Though she stood under 5 feet tall, Albright always cut an imposing figure, often entering a room with her signature Stetson hat pulled low over her eyes. During her tenure as secretary of state, Albright drew criticism for calling the United States “the indispensable nation.” (Under criticism, Albright later retreated from using the phrase, which was actually aimed as much at a domestic audience as at a foreign one since Albright feared a U.S. retreat into post-Cold War isolationism, her former spokesperson James Rubin once said.)

Albright was also instrumental in pressing for NATO expansion into the Czech Republic, Poland, and Hungary—beginning the controversial advance of the Western alliance into former Soviet states. At the ceremony for those three first NATO additions in 1999, Albright reminisced about her own father’s flight from Munich when she was a toddler and wiped away tears. She ended her speech exclaiming, “Hallelujah!”

Albright achieved other diplomatic breakthroughs as well. She became the most senior U.S. official to meet on North Korean soil with the country’s then-dictator, Kim Jong Il, in 2000. That same year, Albright orchestrated an early forerunner of what would become U.S. President Joe Biden’s Summit for Democracy: the 2000 Community of Democracies conference in Poland. Until that point, some critics—in particular, her longtime rival Richard Holbrooke, who lost the secretary of state job to her in Clinton’s second term after Warren Christopher retired—occasionally questioned Albright’s strategic ability. A few even derided Albright as a “half-bright” behind her back, saying she didn’t project a coherent vision of where and when the United States should get involved around the world.

But Albright was clearly ahead of the curve in seeing that the battle between democracy and authoritarianism would continue to define the 21st century. “I do wear my patriotism on my sleeve,” she told me in a 2000 interview not long before she left office. “But, like any normal human being, I also think I learn what is the best way to frame things. I happen to think the United States is the indispensable nation; I see it every day. But if [that phrase] is something that rubs people the wrong way, then there’s no point in using it.”

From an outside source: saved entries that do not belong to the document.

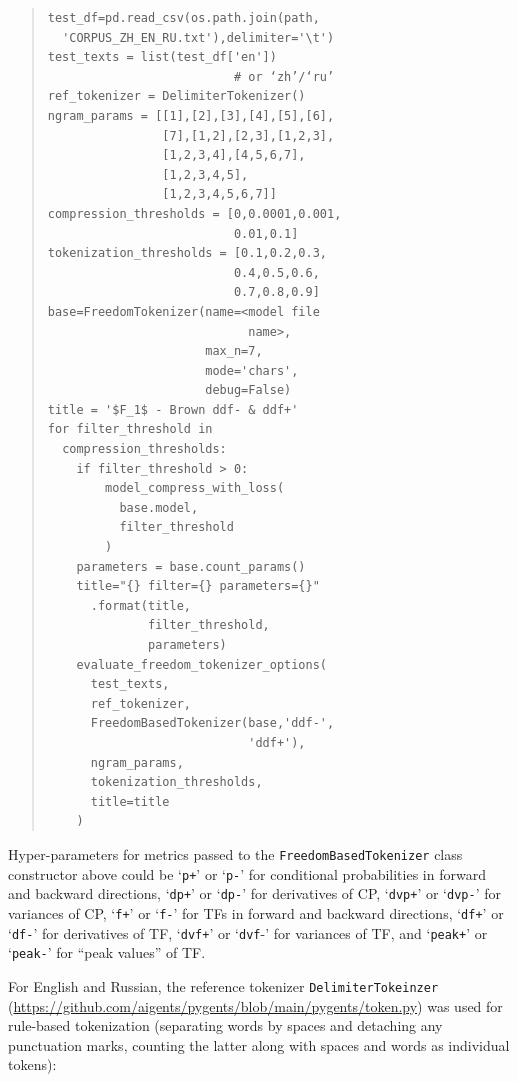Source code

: \documentclass[11pt]{article}
\begin{document}
\begin{quote}\begin{small}
\begin{verbatim}
test_df=pd.read_csv(os.path.join(path,
  'CORPUS_ZH_EN_RU.txt'),delimiter='\t')
test_texts = list(test_df['en']) 
                          # or ‘zh’/‘ru’
ref_tokenizer = DelimiterTokenizer()
ngram_params = [[1],[2],[3],[4],[5],[6],
                [7],[1,2],[2,3],[1,2,3],
                [1,2,3,4],[4,5,6,7],
                [1,2,3,4,5],
                [1,2,3,4,5,6,7]]
compression_thresholds = [0,0.0001,0.001,
                          0.01,0.1]
tokenization_thresholds = [0.1,0.2,0.3,
                          0.4,0.5,0.6,
                          0.7,0.8,0.9] 
base=FreedomTokenizer(name=<model file 
                            name>,
                      max_n=7, 
                      mode='chars',
                      debug=False)
title = '$F_1$ - Brown ddf- & ddf+'
for filter_threshold in 
  compression_thresholds:
    if filter_threshold > 0:
        model_compress_with_loss(
          base.model,
          filter_threshold
        )
    parameters = base.count_params()
    title="{} filter={} parameters={}"
      .format(title,
              filter_threshold,
              parameters)
    evaluate_freedom_tokenizer_options(
      test_texts,
      ref_tokenizer,
      FreedomBasedTokenizer(base,'ddf-',
                            'ddf+'),
      ngram_params,
      tokenization_thresholds,
      title=title
    )
\end{verbatim}
\end{small}\end{quote}

Hyper-parameters for metrics passed to the \texttt{FreedomBasedTokenizer} class constructor above could be ‘\texttt{p+}’ or ‘\texttt{p-}’ for conditional probabilities in forward and backward directions, ‘\texttt{dp+}’ or ‘\texttt{dp-}’ for derivatives of CP, ‘\texttt{dvp+}’ or ‘\texttt{dvp-}’ for variances of CP, ‘\texttt{f+}’ or ‘\texttt{f-}’ for TFs in forward and backward directions, ‘\texttt{df+}’ or ‘\texttt{df-}’ for derivatives of TF, ‘\texttt{dvf+}’ or ‘\texttt{dvf}-’ for variances of TF, and ‘\texttt{peak+}’ or ‘\texttt{peak-}’ for “peak values” of TF.

For English and Russian, the reference tokenizer \texttt{DelimiterTokeinzer} (\url{https://github.com/aigents/pygents/blob/main/pygents/token.py}) was used for rule-based tokenization (separating words by spaces and detaching any punctuation marks, counting the latter along with spaces and words as individual tokens):
\end{document}
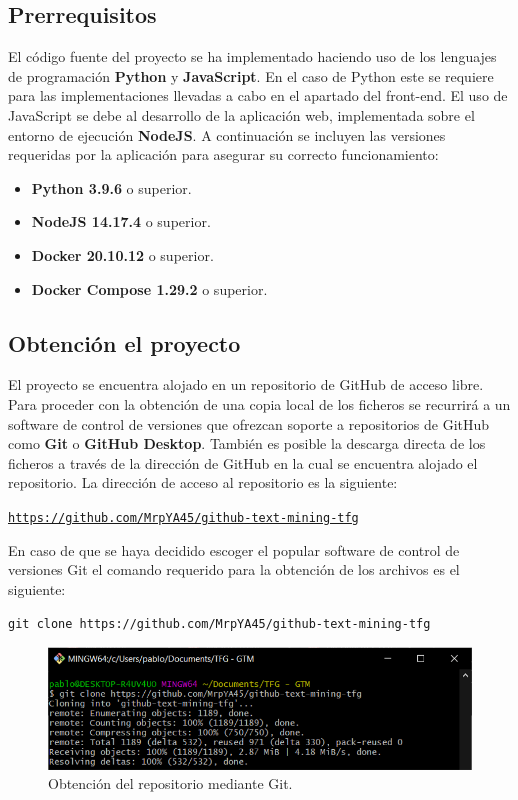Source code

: \subsection{Prerrequisitos}
El código fuente del proyecto se ha implementado haciendo uso de los lenguajes de programación \textbf{Python} y \textbf{JavaScript}. En el caso de Python este se requiere para las implementaciones llevadas a cabo en el apartado del front-end. El uso de JavaScript se debe al desarrollo de la aplicación web, implementada sobre el entorno de ejecución \textbf{NodeJS}. A continuación se incluyen las versiones requeridas por la aplicación para asegurar su correcto funcionamiento:
\begin{itemize}
    \item \textbf{Python 3.9.6} o superior.
    \item \textbf{NodeJS 14.17.4} o superior.
    \item \textbf{Docker 20.10.12} o superior.
    \item \textbf{Docker Compose 1.29.2} o superior.
\end{itemize}

\subsection{Obtención el proyecto}

El proyecto se encuentra alojado en un repositorio de GitHub de acceso libre. Para proceder con la obtención de una copia local de los ficheros se recurrirá a un software de control de versiones que ofrezcan soporte a repositorios de GitHub como \textbf{Git} o \textbf{GitHub Desktop}. También es posible la descarga directa de los ficheros a través de la dirección de GitHub en la cual se encuentra alojado el repositorio. La dirección de acceso al repositorio es la siguiente:

\vspace{0.5cm}
\centerline{\texttt{\url{https://github.com/MrpYA45/github-text-mining-tfg}}}
\vspace{0.4cm}

En caso de que se haya decidido escoger el popular software de control de versiones Git el comando requerido para la obtención de los archivos es el siguiente:

\vspace{0.5cm}
\centerline{\texttt{git clone https://github.com/MrpYA45/github-text-mining-tfg}}
\vspace{0.4cm}

\begin{figure}[!ht]
	\centering
    \includegraphics[width=\textwidth]{img/git_gtm.png}
	\caption{Obtención del repositorio mediante Git.}
	\label{fig:git_gtm_mu}
\end{figure}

Biden, himself, praised her for the same phrase after her death, saying, “Hers were the hands that turned the tide of history. … When I think of Madeleine, I will always remember her fervent faith that ‘America is the indispensable nation.’”

Sen. Amy Klobuchar, a leading Democrat, said Albright would be remembered mainly for using diplomacy “to advance American interests, protect human rights, and promote democracy around the world.” In a statement, CIA director William Burns called Albright “a remarkable public servant, a wonderful role model for generations, and an eloquent voice in our national discourse.”